Dataset records:
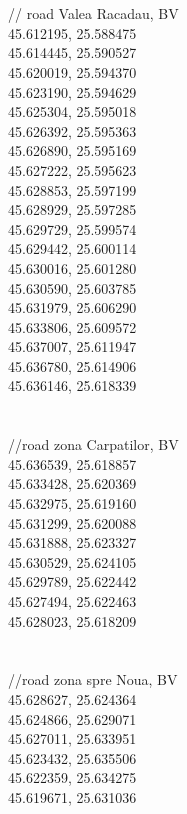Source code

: \documentclass {article}
\begin{document}
\begin{appendices}
\\
\\
// road Valea Racadau, BV\\
45.612195, 25.588475\\
45.614445, 25.590527\\
45.620019, 25.594370\\
45.623190, 25.594629\\
45.625304, 25.595018\\
45.626392, 25.595363\\
45.626890, 25.595169\\
45.627222, 25.595623\\
45.628853, 25.597199\\
45.628929, 25.597285\\
45.629729, 25.599574\\
45.629442, 25.600114\\
45.630016, 25.601280\\
45.630590, 25.603785\\
45.631979, 25.606290\\
45.633806, 25.609572\\
45.637007, 25.611947\\
45.636780, 25.614906\\
45.636146, 25.618339\\
\\
\\
//road zona Carpatilor, BV\\
45.636539, 25.618857\\
45.633428, 25.620369\\
45.632975, 25.619160\\
45.631299, 25.620088\\
45.631888, 25.623327\\
45.630529, 25.624105\\
45.629789, 25.622442\\
45.627494, 25.622463\\
45.628023, 25.618209\\
\\
\\
//road zona spre Noua, BV\\
45.628627, 25.624364\\
45.624866, 25.629071\\
45.627011, 25.633951\\
45.623432, 25.635506\\
45.622359, 25.634275\\
45.619671, 25.631036\\

\end{appendices}
\end{document}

How to complete this task: What you copy out must be exactly the lines from the line containing "45.636146, 25.618339\\" through the end of the records.

Solved problem:
45.636146, 25.618339\\
\\
\\
//road zona Carpatilor, BV\\
45.636539, 25.618857\\
45.633428, 25.620369\\
45.632975, 25.619160\\
45.631299, 25.620088\\
45.631888, 25.623327\\
45.630529, 25.624105\\
45.629789, 25.622442\\
45.627494, 25.622463\\
45.628023, 25.618209\\
\\
\\
//road zona spre Noua, BV\\
45.628627, 25.624364\\
45.624866, 25.629071\\
45.627011, 25.633951\\
45.623432, 25.635506\\
45.622359, 25.634275\\
45.619671, 25.631036\\

\end{appendices}
\end{document}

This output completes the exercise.